Spring into these Young Adult Favorites!
by Jennifer Barnes
Cassie, who has a natural ability to read people, joins a team of criminal-profiling teens at the FBI investigating cold cases. The plot starts off a bit slow but builds to an exciting conclusion. First in a series.
by Donna Cooner
Hopeless. Freak. Elephant. Pitiful. These are the words of Skinny, the vicious voice that lives inside fifteen-year-old Ever Davies’s head. Skinny tells Ever all the dark thoughts her classmates have about her.
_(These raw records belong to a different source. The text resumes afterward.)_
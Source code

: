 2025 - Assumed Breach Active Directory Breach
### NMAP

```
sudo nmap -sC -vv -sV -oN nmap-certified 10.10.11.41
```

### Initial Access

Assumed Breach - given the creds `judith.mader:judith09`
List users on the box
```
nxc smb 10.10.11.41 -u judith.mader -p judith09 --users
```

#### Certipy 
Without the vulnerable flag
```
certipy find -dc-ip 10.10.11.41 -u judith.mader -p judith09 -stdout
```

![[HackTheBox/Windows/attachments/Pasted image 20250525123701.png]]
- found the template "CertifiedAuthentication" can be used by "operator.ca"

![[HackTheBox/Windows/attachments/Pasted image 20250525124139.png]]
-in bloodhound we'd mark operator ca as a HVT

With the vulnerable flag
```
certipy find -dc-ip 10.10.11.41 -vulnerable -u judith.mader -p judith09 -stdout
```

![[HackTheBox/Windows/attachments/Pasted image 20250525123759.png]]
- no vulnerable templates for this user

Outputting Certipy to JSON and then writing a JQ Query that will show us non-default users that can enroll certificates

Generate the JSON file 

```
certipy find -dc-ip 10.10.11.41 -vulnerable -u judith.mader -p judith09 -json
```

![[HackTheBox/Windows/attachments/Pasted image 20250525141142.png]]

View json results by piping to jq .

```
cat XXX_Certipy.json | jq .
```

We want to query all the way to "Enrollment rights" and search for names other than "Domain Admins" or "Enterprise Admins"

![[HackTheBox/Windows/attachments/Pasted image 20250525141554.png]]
Ever knows she weighs over three hundred pounds, knows she’ll probably never be loved, and Skinny makes sure she never forgets it.
Body in the Woods
by April Henry
While helping the Portland County Sheriff’s Search and Rescue to seek a missing autistic man, teens Alexis, Nick, and Ruby find, instead, a body and join forces to find the girl’s murderer, forming an unlikely friendship, as well.
Skink No Surrender
by Carl Hiaasen
Classic Malley—to avoid being shipped off to boarding school, she takes off with some guy she met online. Poor Richard—he knows his cousin’s in trouble before she does. Wild Skink—he’s a ragged, one-eyed ex-governor of Florida, and enough of a renegade to think he can track Malley down. With Richard riding shotgun, the unlikely pair scour the state, undaunted by blinding storms, crazed pigs, flying bullets, and giant gators.
All the Bright Places
by Jennifer Niven
Violet and Finch meet atop a tower on the campus of their high school, both contemplating suicide. They form an unlikely friendship as Violet is dealing with the death of her sister and best friend and Finch is considered a “freak” by his classmates. A great read dealing with loss, friendship, depression, recovery and survival.
American Born Chinese
by Gene Yang
This book alternates interrelated stories about three characters: a Chinese American trying to fit into popular culture, a Chinese folk hero attempting to be worshipped as a god; and a teenager ashamed by his Chinese cousin’s behavior. Each of these characters cannot help himself alone, but how can they possibly help each other? They’re going to have to find a way—if they want fix the disasters their lives have become.